Whatever he says, Brown needs oil to stay high

Does Gordon Brown really want the oil price to fall? He certainly says he does. And this week he even went as far as to make his way down the PR trail to Scotland to ask North Sea oil producers to think of new ways to supply us all with more oil.

But think about this for a minute. The high oil price is one thing Gordon Brown can’t really be blamed for. As long as it is hogging the headlines, the news about his appalling management of our public finances – the filthy, germ-ridden pit that is the NHS, the collapse in the nation’s disposable incomes, the implosion of the housing bubble, the rising unemployment in the construction and retail sectors, and so on – is not.

And that means that he can continue with his thoroughly dishonest strategy of pretending that “hard working families” are being squeezed not by Government policies or by problems specific to the UK economy, but by “global imbalances” of one sort or another.
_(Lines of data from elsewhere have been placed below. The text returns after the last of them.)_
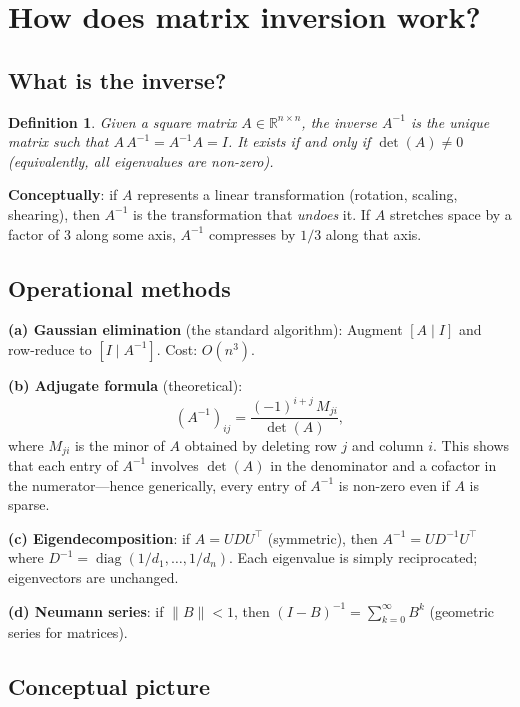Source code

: \documentclass[11pt,a4paper]{article}
\newtheorem{definition}[theorem]{Definition}
\newcommand{\R}{\mathbb{R}}
\newcommand{\diag}{\operatorname{diag}}
\begin{document}
\section{How does matrix inversion work?}
\label{sec:q9}

\subsection{What is the inverse?}

\begin{definition}
Given a square matrix $A \in \R^{n \times n}$, the \emph{inverse} $A^{-1}$ is the unique matrix such that $A\,A^{-1} = A^{-1}A = I$.  It exists if and only if $\det(A) \neq 0$ (equivalently, all eigenvalues are non-zero).
\end{definition}

\textbf{Conceptually}: if $A$ represents a linear transformation (rotation, scaling, shearing), then $A^{-1}$ is the transformation that \emph{undoes} it.  If $A$ stretches space by a factor of 3 along some axis, $A^{-1}$ compresses by $1/3$ along that axis.

\subsection{Operational methods}

\textbf{(a) Gaussian elimination} (the standard algorithm):  Augment $[A \mid I]$ and row-reduce to $[I \mid A^{-1}]$.  Cost: $O(n^3)$.

\textbf{(b) Adjugate formula} (theoretical):
\begin{equation}
  (A^{-1})_{ij} = \frac{(-1)^{i+j}\,M_{ji}}{\det(A)},
\end{equation}
where $M_{ji}$ is the minor of $A$ obtained by deleting row $j$ and column $i$.  This shows that each entry of $A^{-1}$ involves $\det(A)$ in the denominator and a cofactor in the numerator---hence generically, every entry of $A^{-1}$ is non-zero even if $A$ is sparse.

\textbf{(c) Eigendecomposition}: if $A = UDU^\top$ (symmetric), then $A^{-1} = UD^{-1}U^\top$ where $D^{-1} = \diag(1/d_1, \dots, 1/d_n)$.  Each eigenvalue is simply reciprocated; eigenvectors are unchanged.

\textbf{(d) Neumann series}: if $\|B\| < 1$, then $(I - B)^{-1} = \sum_{k=0}^{\infty} B^k$ (geometric series for matrices).

\subsection{Conceptual picture}
\end{document}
Then think of the money. Sure, high fuel prices might be crippling the budget of the average man in the street, but they are pretty much the only thing keeping the Brown government afloat. First the Treasury is raking in piles of cash from taxes on North Sea oil. Then there’ll be the tax revenues from the extra profits big oil makes in Britain (£826m so far, apparently). And finally, there is fuel tax. This is one of my least favourite taxes – not because I have a particular view on whether it should be heavily taxed or not, but because I really object to the way it forces us to pay tax on tax.

Each litre of petrol sold in Britain comes with a whopping great flat tax of 53.65p. But that’s not all. We also pay VAT when we buy fuel and not (this is the really outrageous bit) just on the cost of the fuel. No, we pay VAT on the tax too. Tax on tax! And, of course, we are paying out of income that has already been taxed (income tax and the stupidly mistitled National Insurance). It’s not double taxation. It’s triple taxation. And it has pulled in an extra £188m for the Treasury since 12 March. Overall, says the Evening Standard, Brown has already made well over an extra £1bn from the soaring oil price.
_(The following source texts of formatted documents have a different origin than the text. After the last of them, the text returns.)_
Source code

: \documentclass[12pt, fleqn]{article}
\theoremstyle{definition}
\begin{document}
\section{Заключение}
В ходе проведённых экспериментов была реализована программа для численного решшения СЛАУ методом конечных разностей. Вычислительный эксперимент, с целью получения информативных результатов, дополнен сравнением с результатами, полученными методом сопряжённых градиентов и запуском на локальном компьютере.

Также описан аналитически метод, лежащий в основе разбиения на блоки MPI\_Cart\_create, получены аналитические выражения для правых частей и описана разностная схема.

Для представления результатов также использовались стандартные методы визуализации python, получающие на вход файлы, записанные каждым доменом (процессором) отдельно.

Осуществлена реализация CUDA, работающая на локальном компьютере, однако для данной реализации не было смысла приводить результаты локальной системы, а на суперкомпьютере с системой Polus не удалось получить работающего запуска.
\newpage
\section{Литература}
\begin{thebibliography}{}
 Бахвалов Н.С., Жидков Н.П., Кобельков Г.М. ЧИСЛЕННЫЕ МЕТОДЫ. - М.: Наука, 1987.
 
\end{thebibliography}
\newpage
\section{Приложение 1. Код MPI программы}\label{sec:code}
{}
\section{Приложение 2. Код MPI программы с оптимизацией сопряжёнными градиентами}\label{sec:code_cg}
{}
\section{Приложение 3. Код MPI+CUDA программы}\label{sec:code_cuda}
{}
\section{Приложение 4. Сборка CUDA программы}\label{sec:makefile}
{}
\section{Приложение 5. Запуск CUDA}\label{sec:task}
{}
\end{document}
This is money that he badly needs. The public finances are in a parlous state and borrowing at frightening levels; growth is virtually guaranteed to be nothing like the 2%-plus Alistair Darling insists on continuing to forecast. There are moves afoot in other countries to try and find a way to force the oil price back down (Germany has said it wants to have a go – however futile it may be – at banning speculation, for example). Gordon Brown joined in this week, saying that he would be lobbying for a global strategy to tackle rising oil prices to be put at the top of the agenda of the next meeting of the G8 group of industrialised countries. I bet he doesn’t mean it. He needs high oil prices.